Selon les données du ministère des Affaires municipales et de l'Habitation, la croissance de la valeur des immeubles agricoles est supérieure à celle de la valeur des immeubles résidentiels depuis plusieurs années. En 2017 (plus récentes données disponibles), la croissance de la valeur des immeubles agricoles a été de 32 %, alors que celle des immeubles résidentiels a été de 12 %.
Environ 1 000 municipalités québécoises possèdent des immeubles agricoles sur leur territoire. De ce nombre, seulement 57 ont appliqué un taux distinct en 2017, soit moins de 6 % des municipalités. Comme le mentionnait récemment la mairesse d’une municipalité de la Montérégie, la « problématique de la valeur des terres agricoles relève du provincial; c’est pourquoi le ministère accorde un crédit de taxes afin de permettre aux municipalités de compenser les producteurs agricoles ».
Cette façon commode de s’en laver les mains reflète malheureusement la position d’un grand nombre d’élus municipaux. Cela explique aussi une grande partie de la croissance des coûts du PCTFA et de la part des taxes foncières assumée par les agriculteurs. Trop de municipalités se servent des terres agricoles pour financer des services municipaux qui ne sont pas exclusivement destinés aux producteurs (corps policiers, service des incendies, loisirs, etc.).

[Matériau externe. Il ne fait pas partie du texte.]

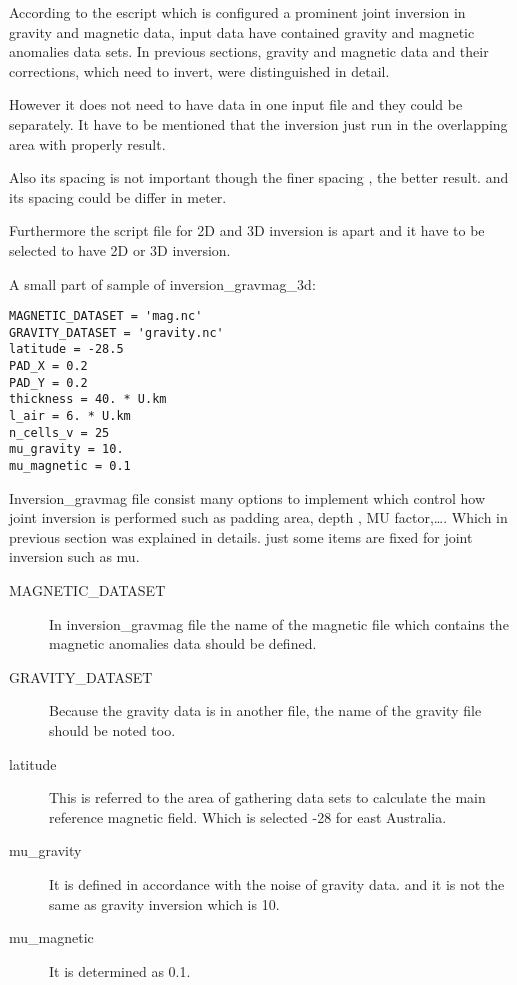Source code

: According to the escript which is configured a prominent joint inversion in gravity and magnetic data, input data have contained gravity and magnetic anomalies data sets. In previous sections, gravity and magnetic data and their corrections, which need to invert, were distinguished in detail.

However it does not need to have data in one input file and they could be separately. It have to be mentioned that the inversion just run in the overlapping area with properly result.

Also its spacing is not important though the finer spacing , the better result. and its spacing could be differ in meter. 

Furthermore the script file for 2D and 3D inversion is apart and it have to be selected to have 2D or 3D inversion.

A small part of sample of inversion_gravmag_3d:

\begin{verbatim}
MAGNETIC_DATASET = 'mag.nc'
GRAVITY_DATASET = 'gravity.nc'
latitude = -28.5
PAD_X = 0.2
PAD_Y = 0.2
thickness = 40. * U.km
l_air = 6. * U.km
n_cells_v = 25
mu_gravity = 10.
mu_magnetic = 0.1
\end{verbatim}

Inversion_gravmag file consist many options to implement which control how joint inversion is performed such as padding area, depth , MU factor,\ldots. Which in previous section was explained in details. just some items are fixed for joint inversion such as mu.


\begin{description} 
\item[MAGNETIC_DATASET]In inversion_gravmag file the name of the magnetic file which contains the magnetic anomalies data should be defined.

\item[GRAVITY_DATASET]Because the gravity data is in another file, the name of the gravity file should be noted too.
	
\item[latitude]This is referred to the area of gathering data sets to calculate the main reference magnetic field. Which is selected -28 for east Australia.


\item[mu_gravity]It is defined in accordance with the noise of gravity data. and it is not the same as gravity inversion which is 10.

\item[mu_magnetic]It is determined as 0.1.

\end{description}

Ce n’est pas au ministère de l’Agriculture, des Pêcheries et de l’Alimentation du Québec (MAPAQ) de contribuer au financement de tels services.
Ajoutons que ces augmentations successives compromettent l’admissibilité d’un nombre croissant d’entreprises au PCTFA, car l'exploitation agricole enregistrée doit obligatoirement générer un revenu agricole brut annuel d’au moins 5 $ par 100 $ de valeur foncière admissible. Chaque augmentation annuelle rend plus difficile le respect de ce critère. Des changements au PCTFA, à la Loi sur la fiscalité municipale et à la Loi sur le MAPAQ sont requis dans les plus brefs délais.
Les montants annoncés par le gouvernement du Québec pour amoindrir l’impact de l’augmentation des rôles d’évaluation sont les bienvenus. L’équité en matière de taxation n’est toutefois pas assurée pour autant, surtout dans les régions où la pression sur la valeur des terres est la plus forte et aux abords des grandes villes. Dans l’attente d’une solution durable, un gel immédiat des taxes foncières agricoles s’impose, a conclu le président général de l’UPA.